Le hasard voulut que nous repassions exactement sur le lieu du naufrage le jour suivant. Un grand nombre de pièces de liège couvrait un vaste espace et dansait sur les vagues. Beaucoup de pièces de bois éparses, espars, avirons, madriers s’en allaient à la dérive, de même que des hamacs, des sacs et des passavants. Tout cela sans aucune marque.

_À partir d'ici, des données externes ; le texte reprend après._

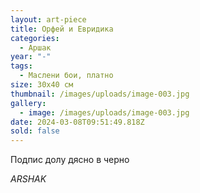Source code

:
 ```yaml
---
layout: art-piece
title: Орфей и Евридика
categories:
  - Аршак
year: "-"
tags:
  - Маслени бои, платно
size: 30х40 см
thumbnail: /images/uploads/image-003.jpg
gallery:
  - image: /images/uploads/image-003.jpg
date: 2024-03-08T09:51:49.818Z
sold: false
---
```

Подпис долу дясно в черно 

*ARSHAK*
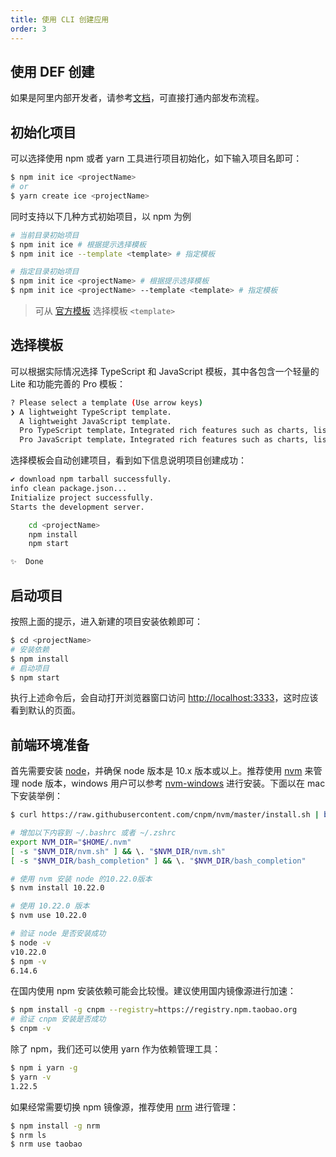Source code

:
 ```yaml
---
title: 使用 CLI 创建应用
order: 3
---
```


## 使用 DEF 创建

如果是阿里内部开发者，请参考[文档](https://yuque.alibaba-inc.com/ice/rdy99p/gsfp6h)，可直接打通内部发布流程。

## 初始化项目

可以选择使用 npm 或者 yarn 工具进行项目初始化，如下输入项目名即可：

```bash
$ npm init ice <projectName>
# or
$ yarn create ice <projectName>
```

同时支持以下几种方式初始项目，以 npm 为例

```bash
# 当前目录初始项目
$ npm init ice # 根据提示选择模板
$ npm init ice --template <template> # 指定模板

# 指定目录初始项目
$ npm init ice <projectName> # 根据提示选择模板
$ npm init ice <projectName> --template <template> # 指定模板
```

> 可从 [官方模板](/scaffold) 选择模板 `<template>`

## 选择模板

可以根据实际情况选择 TypeScript 和 JavaScript 模板，其中各包含一个轻量的 Lite 和功能完善的 Pro 模板：

```bash
? Please select a template (Use arrow keys)
❯ A lightweight TypeScript template.
  A lightweight JavaScript template.
  Pro TypeScript template，Integrated rich features such as charts, lists, forms, etc.
  Pro JavaScript template，Integrated rich features such as charts, lists, forms, etc
```

选择模板会自动创建项目，看到如下信息说明项目创建成功：

```bash
✔ download npm tarball successfully.
info clean package.json...
Initialize project successfully.
Starts the development server.

    cd <projectName>
    npm install
    npm start

✨  Done
```

## 启动项目

按照上面的提示，进入新建的项目安装依赖即可：

```bash
$ cd <projectName>
# 安装依赖
$ npm install
# 启动项目
$ npm start
```

执行上述命令后，会自动打开浏览器窗口访问 [http://localhost:3333](http://localhost:3333，)，这时应该看到默认的页面。

## 前端环境准备

首先需要安装 [node](https://nodejs.org)，并确保 node 版本是 10.x 版本或以上。推荐使用 [nvm](https://github.com/nvm-sh/nvm) 来管理 node 版本，windows 用户可以参考 [nvm-windows](https://github.com/coreybutler/nvm-windows) 进行安装。下面以在 mac 下安装举例：

```bash
$ curl https://raw.githubusercontent.com/cnpm/nvm/master/install.sh | bash

# 增加以下内容到 ~/.bashrc 或者 ~/.zshrc
export NVM_DIR="$HOME/.nvm"
[ -s "$NVM_DIR/nvm.sh" ] && \. "$NVM_DIR/nvm.sh"
[ -s "$NVM_DIR/bash_completion" ] && \. "$NVM_DIR/bash_completion"

# 使用 nvm 安装 node 的10.22.0版本
$ nvm install 10.22.0

# 使用 10.22.0 版本
$ nvm use 10.22.0

# 验证 node 是否安装成功
$ node -v
v10.22.0
$ npm -v
6.14.6
```

在国内使用 npm 安装依赖可能会比较慢。建议使用国内镜像源进行加速：

```bash
$ npm install -g cnpm --registry=https://registry.npm.taobao.org
# 验证 cnpm 安装是否成功
$ cnpm -v
```

除了 npm，我们还可以使用 yarn 作为依赖管理工具：

```bash
$ npm i yarn -g
$ yarn -v
1.22.5
```

如果经常需要切换 npm 镜像源，推荐使用 [nrm](https://github.com/Pana/nrm) 进行管理：

```bash
$ npm install -g nrm
$ nrm ls
$ nrm use taobao
```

Mais nous repêchâmes une caisse de vêtements qui contenaient des lettres. Elle nous permit d’identifier notre adversaire : c’était le DANTON lui-même ! »
 
Un deuxième document, postérieur de plus de deux ans à ce récit, est joint aux archives.
 
Il s’agit d’une lettre envoyée par un certain capitaine Clément, datée du 30 Décembre 1919, et adressée au lieutenant-colonel Administrateur du district de Trêves. Il s’agit manifestement de deux officiers de l’armée d’occupation en Allemagne.  
 
En voici le texte :
 
« J’ai l’honneur de vous rendre compte de la conversation que j’ai eue aujourd’hui avec le nommé Philippe BOOS, domicilié à Berncastel, Huitergraben n° 2.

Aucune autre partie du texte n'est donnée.